Material and Methods

          Single prolonged breath-holds of > 5 min. were induced by mechanical hyperventilation and preoxygenation (Parkes et al., 2016) with Hamilton MR1 or T1 non-invasive ventilators in 8 healthy volunteers. In 5, chest circumference was measured continuously with a wrap-around band connected to a spring-loaded resistor. In 3 others, diaphragm position was measured in the MRI using a 1D navigator acquisition at 2 Hz frequency.

Results

            During single prolonged breath-holds in 5 subjects  ( mean duration 7 min. (±1 se min)), they were instructed to attempt a minimal inhalation each time deflation had reached an arbitrary threshold level.

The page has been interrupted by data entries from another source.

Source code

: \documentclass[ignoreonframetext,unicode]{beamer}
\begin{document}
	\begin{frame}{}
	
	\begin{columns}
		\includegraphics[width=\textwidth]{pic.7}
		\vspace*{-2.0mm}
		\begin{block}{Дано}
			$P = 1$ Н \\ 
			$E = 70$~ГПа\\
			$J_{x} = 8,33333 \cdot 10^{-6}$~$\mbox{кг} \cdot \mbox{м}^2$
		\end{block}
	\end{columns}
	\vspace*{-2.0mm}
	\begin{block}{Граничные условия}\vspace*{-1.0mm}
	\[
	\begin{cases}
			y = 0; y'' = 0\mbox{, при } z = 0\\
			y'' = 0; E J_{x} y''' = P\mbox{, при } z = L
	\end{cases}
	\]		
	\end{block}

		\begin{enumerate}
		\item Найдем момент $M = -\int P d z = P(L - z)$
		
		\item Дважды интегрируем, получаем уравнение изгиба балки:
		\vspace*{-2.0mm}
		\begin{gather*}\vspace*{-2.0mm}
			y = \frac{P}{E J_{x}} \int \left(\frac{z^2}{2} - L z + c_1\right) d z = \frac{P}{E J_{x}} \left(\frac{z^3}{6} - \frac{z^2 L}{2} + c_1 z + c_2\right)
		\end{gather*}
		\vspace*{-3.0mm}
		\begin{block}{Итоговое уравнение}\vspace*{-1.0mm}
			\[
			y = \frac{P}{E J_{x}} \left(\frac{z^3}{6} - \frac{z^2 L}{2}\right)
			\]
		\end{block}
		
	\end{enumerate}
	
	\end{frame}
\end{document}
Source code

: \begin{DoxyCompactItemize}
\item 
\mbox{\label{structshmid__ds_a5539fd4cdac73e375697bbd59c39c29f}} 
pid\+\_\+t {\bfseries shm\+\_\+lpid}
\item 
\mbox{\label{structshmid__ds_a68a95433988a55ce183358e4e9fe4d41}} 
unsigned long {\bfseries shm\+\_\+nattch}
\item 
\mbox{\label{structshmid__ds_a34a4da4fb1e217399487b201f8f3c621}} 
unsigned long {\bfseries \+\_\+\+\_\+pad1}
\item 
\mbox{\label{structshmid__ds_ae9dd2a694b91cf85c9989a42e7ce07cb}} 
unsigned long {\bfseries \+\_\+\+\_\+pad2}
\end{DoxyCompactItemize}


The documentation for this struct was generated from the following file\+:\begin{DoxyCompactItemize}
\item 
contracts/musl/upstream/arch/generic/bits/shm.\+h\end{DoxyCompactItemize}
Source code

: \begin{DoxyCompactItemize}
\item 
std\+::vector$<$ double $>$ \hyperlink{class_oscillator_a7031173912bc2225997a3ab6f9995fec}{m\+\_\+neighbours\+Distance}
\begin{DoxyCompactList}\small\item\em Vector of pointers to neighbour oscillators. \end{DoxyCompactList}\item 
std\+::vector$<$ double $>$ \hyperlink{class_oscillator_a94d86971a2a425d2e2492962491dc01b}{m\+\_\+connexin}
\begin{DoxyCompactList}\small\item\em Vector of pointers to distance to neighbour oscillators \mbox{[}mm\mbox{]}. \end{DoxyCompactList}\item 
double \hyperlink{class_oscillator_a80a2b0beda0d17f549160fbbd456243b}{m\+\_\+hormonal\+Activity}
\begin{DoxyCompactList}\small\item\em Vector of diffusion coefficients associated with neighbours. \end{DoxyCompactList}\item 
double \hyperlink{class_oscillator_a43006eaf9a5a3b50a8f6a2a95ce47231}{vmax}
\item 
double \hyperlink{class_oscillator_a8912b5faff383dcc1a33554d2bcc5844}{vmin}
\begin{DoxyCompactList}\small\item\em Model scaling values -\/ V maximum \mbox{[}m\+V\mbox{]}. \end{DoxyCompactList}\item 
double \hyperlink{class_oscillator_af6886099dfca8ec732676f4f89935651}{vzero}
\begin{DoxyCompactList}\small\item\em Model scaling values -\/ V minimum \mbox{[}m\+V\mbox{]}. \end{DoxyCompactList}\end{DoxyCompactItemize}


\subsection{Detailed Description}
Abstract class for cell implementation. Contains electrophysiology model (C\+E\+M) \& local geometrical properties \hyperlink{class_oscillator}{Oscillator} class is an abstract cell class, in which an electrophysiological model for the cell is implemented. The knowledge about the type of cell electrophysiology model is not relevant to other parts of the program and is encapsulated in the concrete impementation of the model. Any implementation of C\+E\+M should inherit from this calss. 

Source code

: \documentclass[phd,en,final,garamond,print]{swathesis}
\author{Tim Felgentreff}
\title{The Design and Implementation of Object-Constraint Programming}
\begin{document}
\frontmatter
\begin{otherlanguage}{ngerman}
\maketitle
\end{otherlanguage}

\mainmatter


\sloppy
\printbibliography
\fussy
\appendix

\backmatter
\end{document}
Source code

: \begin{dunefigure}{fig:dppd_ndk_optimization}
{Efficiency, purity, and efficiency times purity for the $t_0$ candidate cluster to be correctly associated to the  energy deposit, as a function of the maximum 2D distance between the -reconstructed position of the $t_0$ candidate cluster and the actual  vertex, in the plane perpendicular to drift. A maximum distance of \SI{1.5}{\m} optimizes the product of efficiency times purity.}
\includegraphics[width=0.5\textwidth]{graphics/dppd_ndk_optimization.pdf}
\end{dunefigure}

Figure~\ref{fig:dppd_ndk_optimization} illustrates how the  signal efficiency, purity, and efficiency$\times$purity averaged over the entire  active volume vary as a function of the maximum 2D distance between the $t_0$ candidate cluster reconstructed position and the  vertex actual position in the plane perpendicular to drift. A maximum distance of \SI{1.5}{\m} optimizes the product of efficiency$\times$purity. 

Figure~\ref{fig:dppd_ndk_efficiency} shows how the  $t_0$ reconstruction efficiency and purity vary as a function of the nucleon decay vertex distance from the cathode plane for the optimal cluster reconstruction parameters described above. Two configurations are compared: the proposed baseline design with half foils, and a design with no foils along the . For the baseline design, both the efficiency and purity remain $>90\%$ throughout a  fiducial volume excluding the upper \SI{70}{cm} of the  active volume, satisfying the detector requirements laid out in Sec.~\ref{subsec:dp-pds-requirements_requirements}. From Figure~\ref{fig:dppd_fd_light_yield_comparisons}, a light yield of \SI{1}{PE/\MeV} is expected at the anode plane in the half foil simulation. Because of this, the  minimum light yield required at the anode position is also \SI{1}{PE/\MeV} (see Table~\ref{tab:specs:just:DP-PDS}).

This enabled the chest to remain at the inflation circumference at breakpoint (figure 1). During prolonged breath-holds in 3 subjects (mean duration 6  min. (± 1), they were instructed to attempt a minimal inhalation once or twice every minute (figure 2a). Here, while the diaphragm briefly descended and re-ascended by ~5 mm during each inhalation, for ~90% of time the diaphragm position remained stable within 4 mm of its mean position (figure 2b). At breakpoint the diaphragm was within 3 ± 1 se mm of its starting position.

Conclusion

     We demonstrate how instructing healthy volunteers to perform this manoeuvre can overcome the deflation that normally occurs during all breath-holds. Training patients with thoracic or abdominal tumours to perform this manoeuvre during prolonged breath-holds could prevent the chest deflating. This could reduce tumour movement during, and increase the usable breath-hold duration available for radiotherapy treatment.

Parkes MJ, et al., (2016) B J Radiol 89, 20160194.

 van Dijk IW et al., (2021) ESTRO OC-0339.